Есть в картотеке запахов, рассортированных в архивах моей памяти, один особый — это запах бедности. Что в нем? Сладковатое дыхание рассохшегося, потяжелевшего под грузом долгих лет мебельного дерева, в которое тонко вплетаются пары нафталина над ветхим тряпьем в платяном шкафу и стопками изношенного постельного белья. Кривая физиономия стоптанного башмака, неряшливо, носком ботинка, отколупнутого с утомленной ноги и опрокинувшегося скошенным каблуком вверх на пыльном коврике у порога. Кисловатый выдох пустой пивной посуды, скопившейся в углу на кухне. Сухой, шершавый аромат черствой хлебной корки на застеленном старой газеткой кухонном столе. Прохладный зевок холодильника, открывающаяся дверца которого дохнет на тебя запахом прокисшего молока. Сухая, обратившаяся в горьковатую пыль земля в цветочном горшке на подоконнике. Грубый помол дешевого папиросного табака. Пыточное журчание воды из прохудившегося, подернувшегося отвратительной влажной слизью сливного бачка в туалете. Чавкающая походка механизма в допотопном будильнике на облупившейся прикроватной тумбочке... Предчувствие этих звуков и запахов тронуло меня уже в тот момент, когда я, набрав в середине следующего дня тот телефонный номер, что был указан в тонкой школьной тетрадке, услышал на том конце провода надтреснутый мужской голос.

Я попросил позвать к телефону Лизу, собеседник деревянным тоном сообщил, что ее нет дома. Представившись школьным приятелем — мы устраиваем встречу одноклассников, — я напросился в гости, но — вот ведь память худая! — забыл адрес.
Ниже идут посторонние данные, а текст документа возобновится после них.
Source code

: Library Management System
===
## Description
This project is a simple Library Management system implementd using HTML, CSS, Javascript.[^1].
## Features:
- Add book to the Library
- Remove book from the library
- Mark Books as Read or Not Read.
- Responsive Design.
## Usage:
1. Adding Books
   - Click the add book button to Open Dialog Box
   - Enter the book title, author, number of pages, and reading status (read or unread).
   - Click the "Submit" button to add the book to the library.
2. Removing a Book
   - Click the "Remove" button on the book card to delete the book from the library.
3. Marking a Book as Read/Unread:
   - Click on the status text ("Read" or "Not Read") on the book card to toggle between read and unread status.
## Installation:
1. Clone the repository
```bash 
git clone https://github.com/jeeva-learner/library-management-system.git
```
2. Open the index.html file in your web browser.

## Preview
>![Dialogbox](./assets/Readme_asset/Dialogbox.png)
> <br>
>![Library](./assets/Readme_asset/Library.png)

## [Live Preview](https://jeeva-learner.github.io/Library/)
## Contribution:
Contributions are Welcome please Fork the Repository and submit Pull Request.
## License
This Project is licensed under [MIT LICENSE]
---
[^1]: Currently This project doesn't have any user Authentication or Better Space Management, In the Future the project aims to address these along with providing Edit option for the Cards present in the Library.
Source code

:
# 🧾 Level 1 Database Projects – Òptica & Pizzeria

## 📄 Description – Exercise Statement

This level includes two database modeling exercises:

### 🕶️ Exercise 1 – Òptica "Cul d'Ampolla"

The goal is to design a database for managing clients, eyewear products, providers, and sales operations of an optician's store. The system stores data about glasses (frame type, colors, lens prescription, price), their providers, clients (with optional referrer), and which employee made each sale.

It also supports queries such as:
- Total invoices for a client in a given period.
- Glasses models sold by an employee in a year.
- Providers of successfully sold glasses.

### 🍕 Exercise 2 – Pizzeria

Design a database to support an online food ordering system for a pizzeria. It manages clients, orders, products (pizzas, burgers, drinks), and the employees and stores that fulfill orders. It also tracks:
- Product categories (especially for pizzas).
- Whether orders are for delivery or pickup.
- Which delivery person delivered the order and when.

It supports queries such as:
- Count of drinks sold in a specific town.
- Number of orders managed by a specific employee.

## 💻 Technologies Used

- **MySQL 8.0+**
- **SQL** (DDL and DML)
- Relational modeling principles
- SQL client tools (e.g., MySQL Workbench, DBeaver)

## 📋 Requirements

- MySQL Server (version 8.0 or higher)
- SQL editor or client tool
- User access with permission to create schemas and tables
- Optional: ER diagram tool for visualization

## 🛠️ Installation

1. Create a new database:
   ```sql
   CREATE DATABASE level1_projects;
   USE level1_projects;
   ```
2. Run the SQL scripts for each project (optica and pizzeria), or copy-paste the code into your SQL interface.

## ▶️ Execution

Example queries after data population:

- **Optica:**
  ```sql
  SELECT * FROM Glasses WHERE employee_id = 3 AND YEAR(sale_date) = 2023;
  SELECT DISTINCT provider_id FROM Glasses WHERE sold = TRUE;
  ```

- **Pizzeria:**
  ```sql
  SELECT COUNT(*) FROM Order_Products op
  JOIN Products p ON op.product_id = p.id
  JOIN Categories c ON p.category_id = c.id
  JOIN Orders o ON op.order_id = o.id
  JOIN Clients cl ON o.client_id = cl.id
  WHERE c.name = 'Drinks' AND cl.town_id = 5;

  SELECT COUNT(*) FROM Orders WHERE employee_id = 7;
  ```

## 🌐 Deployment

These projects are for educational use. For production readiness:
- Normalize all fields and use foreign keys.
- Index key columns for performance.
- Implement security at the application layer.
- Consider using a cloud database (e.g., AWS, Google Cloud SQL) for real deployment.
Причуда состояла в том, что жила Лиза совсем неподалеку от того дома, контуры которого вчера ночью выстроились в памяти. Нужный мне дом располагался в паре минут ходьбы от того угла, к которому некогда плавно швартовался отделанный внутри кожей "мерседес".

Узкий, метра полтора шириной, проход между огороженными железным заборчиком газонами вывел меня в тыл старого, сложенного из красного кирпича семиэтажного дома и вытолкнул прямо к огромному помойному контейнеру с белым клеймом "Theuerzeit" на боку. Возле него в напряженной позе стояла женщина лет тридцати, вполне интеллигентной наружности. К ногам ее жались три объемные пластиковые сумки. Ее застывшая поза, отсутствующий вид и то главным образом обстоятельство, что она нисколько не смущалась тех малоаппетитных паров, что витали у распахнутой пасти контейнера, меня озадачили. В чреве помойки возникло какое-то шевеление, у кромки стального люка показалось лицо мужчины — опять-таки вполне приличное. Он протянул женщине пару пустых пивных бутылок и опять пропал в недрах железного ящика. Она наклонилась, аккуратно укладывая посуду в одну из сумок. Я закурил, краем глаза следя за парочкой явно помойного вида персонажей, направлявшихся в нашу сторону из глубин двора, — их ветхие лица казались грубо вылепленными из бурого папье-маше. Лениво, на блатной манер жестикулируя, они стали о чем-то полемизировать с женщиной, то и дело хватая ее за руки, она беспомощно вертела головой в поисках если не помощи, то, во всяком случае, сочувствия.